London’s Barbican gave a great example of prioritising marginal locations with their Hitchcock festival. Imagine if the Cory Doctorow visit to Melbourne had taken place at a marginal location and then been live streamed back to the city centre. The State Library of Victoria could have flipped the usual poles of authority, prestige, and need!
It’s not all bad news in Australia. There have been small, occasional steps in the right direction. The 2013 national Reading Matters conference took at least three of its VIP guests an hour’s drive out of Melbourne for a day trip to the satellite city of Geelong. But more needs to be done, and soon. The Centre for Youth Literature’s new 2014-2016 strategic plan (PDF download) includes the troubling comment: “to effectively reach regional audiences in multiple states, we are reliant on solid strategic partnerships, which take time to develop.” This is arts-manager speak for “don’t expect any dramatic movement on this issue in the next two years, and when it comes, we’ll just be the hub”.
2014-2016: Time to trade the hub for the margins
Why am I pressing this issue so hard? Why do I seek to hurry this process and draw attention to those who would rather engage via computer screen than walk the red dirt with rural communities?
Because cuts are likely to come for public libraries, very soon.
Already Australia’s library association ALIA has been reduced to selling off books at a farmers’ market to try and save the drugs specialist library ADCA from closure. In New Zealand, proposed changes to the Local Government Act will deny access to a previous source of funding for new community library developments. Under a Liberal government, Australia is more likely than ever to see public library cuts of the kind that have affected the US and UK.
And yet, I can’t find it in my heart to demonise local politicians facing the stark choices of a budget cut. They aren’t culture professionals. They aren’t library advocates. If public libraries flounder in Australia and New Zealand, that won’t just be the fault of local government. Blame will also lie at the feet of arts organisations that prioritised the centre over the periphery.
Australia’s marginal communities deserve more than a hyped-to-the-rafters Google Hangout with the Wheeler Centre posse. They deserve to be met face-to-face with respect, and empowered to devise their own artistic and literary responses on a local level. These days, Internet access is widely available; like talk, it’s cheap.
That’s why I suggest a simple, meaningful litmus for libraries and their friends in 2014-2016.
In ten words:
Judge Australasian culture organisations by where they physically hold events.

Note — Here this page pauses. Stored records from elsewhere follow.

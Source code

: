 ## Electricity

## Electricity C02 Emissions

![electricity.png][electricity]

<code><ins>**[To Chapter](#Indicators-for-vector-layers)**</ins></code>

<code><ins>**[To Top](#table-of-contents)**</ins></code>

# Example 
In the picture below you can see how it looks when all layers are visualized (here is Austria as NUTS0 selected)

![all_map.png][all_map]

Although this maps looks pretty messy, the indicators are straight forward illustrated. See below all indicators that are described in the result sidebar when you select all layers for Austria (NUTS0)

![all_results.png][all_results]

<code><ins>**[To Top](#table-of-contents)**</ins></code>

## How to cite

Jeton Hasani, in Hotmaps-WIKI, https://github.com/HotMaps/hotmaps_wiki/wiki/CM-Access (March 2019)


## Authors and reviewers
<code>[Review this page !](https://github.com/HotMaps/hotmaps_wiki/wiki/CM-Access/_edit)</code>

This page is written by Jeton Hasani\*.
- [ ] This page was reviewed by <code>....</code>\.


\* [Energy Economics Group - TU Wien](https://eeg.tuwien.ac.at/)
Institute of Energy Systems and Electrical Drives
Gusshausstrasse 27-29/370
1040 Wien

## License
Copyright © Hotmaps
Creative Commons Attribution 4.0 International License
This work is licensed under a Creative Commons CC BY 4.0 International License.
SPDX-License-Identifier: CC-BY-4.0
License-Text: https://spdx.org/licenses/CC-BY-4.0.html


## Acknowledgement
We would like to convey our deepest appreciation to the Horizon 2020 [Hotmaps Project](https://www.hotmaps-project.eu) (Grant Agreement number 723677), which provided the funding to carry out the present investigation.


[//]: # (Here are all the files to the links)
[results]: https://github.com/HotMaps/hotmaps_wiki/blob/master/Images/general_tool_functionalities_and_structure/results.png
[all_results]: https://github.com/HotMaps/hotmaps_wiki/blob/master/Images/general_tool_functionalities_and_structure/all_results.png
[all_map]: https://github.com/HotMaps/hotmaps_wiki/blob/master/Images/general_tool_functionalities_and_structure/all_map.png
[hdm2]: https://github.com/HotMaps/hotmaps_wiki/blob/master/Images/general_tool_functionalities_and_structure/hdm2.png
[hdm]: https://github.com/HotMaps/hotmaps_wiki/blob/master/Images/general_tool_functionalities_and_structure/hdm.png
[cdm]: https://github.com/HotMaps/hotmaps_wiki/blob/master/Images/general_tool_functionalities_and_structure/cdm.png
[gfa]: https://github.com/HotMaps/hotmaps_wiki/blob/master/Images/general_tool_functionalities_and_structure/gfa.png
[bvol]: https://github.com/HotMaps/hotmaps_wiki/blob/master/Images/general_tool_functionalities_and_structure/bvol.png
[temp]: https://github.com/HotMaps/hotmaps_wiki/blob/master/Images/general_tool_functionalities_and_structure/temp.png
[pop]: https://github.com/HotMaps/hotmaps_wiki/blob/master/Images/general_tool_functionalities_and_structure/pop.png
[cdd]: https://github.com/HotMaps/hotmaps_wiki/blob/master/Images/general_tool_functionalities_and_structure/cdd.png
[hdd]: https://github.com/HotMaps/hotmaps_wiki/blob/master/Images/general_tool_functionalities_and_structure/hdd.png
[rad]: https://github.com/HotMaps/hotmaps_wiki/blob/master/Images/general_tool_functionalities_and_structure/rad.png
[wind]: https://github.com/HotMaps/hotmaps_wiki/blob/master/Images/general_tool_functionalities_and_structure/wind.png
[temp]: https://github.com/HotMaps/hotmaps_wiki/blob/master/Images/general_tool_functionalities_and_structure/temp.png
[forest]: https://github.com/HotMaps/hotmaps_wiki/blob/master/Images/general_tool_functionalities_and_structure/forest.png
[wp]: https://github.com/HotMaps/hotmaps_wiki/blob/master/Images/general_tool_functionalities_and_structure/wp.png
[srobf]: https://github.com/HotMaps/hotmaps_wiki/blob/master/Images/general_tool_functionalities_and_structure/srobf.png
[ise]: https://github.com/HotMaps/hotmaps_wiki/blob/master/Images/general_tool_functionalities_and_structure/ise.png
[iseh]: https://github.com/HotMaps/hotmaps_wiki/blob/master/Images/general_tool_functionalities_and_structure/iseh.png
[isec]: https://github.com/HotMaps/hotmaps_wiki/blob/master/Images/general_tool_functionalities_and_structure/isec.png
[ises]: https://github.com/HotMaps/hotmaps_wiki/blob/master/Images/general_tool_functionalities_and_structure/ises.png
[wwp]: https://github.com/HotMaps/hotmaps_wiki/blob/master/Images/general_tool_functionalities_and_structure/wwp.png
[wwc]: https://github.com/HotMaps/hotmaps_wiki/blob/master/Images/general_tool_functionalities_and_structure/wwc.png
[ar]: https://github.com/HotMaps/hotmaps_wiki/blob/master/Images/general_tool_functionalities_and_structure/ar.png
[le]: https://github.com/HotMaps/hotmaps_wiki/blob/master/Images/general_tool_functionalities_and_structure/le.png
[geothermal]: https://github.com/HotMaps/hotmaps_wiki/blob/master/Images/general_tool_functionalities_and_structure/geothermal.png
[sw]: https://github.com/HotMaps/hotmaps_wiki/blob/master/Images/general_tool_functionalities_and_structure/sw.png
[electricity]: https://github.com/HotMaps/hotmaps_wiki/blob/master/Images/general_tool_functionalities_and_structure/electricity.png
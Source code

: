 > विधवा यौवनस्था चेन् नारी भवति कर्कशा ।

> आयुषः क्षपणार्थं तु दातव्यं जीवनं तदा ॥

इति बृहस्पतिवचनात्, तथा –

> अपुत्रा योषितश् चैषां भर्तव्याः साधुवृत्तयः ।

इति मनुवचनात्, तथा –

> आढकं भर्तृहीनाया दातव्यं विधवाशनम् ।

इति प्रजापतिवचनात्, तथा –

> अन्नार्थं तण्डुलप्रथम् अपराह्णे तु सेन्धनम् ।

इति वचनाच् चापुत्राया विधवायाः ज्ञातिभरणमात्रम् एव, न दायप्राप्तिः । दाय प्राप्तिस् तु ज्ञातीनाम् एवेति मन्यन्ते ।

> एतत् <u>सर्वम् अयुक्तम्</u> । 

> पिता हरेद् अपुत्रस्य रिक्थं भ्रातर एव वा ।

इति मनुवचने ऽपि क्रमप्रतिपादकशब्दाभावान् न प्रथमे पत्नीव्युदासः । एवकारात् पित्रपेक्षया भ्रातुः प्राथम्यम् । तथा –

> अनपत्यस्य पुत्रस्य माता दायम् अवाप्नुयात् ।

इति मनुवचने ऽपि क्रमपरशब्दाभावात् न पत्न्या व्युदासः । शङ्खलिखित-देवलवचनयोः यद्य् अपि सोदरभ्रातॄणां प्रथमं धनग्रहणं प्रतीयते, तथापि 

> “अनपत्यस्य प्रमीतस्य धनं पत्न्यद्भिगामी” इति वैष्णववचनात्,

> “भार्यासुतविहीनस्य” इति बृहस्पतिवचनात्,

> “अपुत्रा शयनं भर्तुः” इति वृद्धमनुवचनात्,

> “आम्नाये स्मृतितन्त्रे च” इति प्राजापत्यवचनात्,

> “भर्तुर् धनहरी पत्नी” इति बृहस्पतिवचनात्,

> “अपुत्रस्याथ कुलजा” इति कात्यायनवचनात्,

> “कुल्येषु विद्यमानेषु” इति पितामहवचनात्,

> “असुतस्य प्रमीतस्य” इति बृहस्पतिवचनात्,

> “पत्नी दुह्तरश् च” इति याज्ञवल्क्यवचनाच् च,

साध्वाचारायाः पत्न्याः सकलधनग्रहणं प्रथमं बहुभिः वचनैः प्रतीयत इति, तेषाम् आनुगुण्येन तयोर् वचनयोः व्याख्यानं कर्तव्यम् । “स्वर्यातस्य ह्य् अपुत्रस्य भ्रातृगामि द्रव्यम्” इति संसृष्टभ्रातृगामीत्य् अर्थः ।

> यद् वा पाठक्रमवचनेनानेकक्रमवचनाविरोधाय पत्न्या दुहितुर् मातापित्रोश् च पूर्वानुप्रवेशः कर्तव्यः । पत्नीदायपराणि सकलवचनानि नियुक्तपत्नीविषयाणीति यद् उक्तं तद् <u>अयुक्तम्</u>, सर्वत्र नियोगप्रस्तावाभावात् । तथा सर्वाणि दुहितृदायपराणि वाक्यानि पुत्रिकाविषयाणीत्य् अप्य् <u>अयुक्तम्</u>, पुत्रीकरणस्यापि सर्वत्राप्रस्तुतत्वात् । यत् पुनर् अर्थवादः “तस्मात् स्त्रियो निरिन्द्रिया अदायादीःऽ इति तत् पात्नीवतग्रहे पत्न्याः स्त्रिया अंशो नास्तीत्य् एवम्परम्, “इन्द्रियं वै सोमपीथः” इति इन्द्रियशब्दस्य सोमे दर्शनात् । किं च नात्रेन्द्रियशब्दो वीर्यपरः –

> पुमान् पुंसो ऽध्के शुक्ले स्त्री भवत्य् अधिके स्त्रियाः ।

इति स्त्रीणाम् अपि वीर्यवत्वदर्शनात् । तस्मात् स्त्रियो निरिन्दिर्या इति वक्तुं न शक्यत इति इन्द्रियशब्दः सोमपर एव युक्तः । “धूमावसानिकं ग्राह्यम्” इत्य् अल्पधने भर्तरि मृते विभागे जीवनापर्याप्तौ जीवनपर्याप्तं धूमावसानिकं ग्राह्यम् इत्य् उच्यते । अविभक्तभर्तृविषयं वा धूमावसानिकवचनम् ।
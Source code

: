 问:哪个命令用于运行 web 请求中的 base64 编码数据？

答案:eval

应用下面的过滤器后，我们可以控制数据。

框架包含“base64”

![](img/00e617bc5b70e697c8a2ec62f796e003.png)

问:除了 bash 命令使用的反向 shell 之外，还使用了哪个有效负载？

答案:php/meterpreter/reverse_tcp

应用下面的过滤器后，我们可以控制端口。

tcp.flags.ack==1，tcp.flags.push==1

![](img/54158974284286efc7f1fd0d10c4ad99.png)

Each organisation will have its own sense of the centre and margins. For an individual library, it’s onsite services versus offsite. In a city, the edge is the suburb; for a state, it’s the outlying rural or coastal regions. For Australia, the margins lie inland, away from the population centres, and in New Zealand, it might be the rural communities of the Far North who need most support. But at every level, organisations have the choice to reach out, away from privilege, and empower those at the periphery.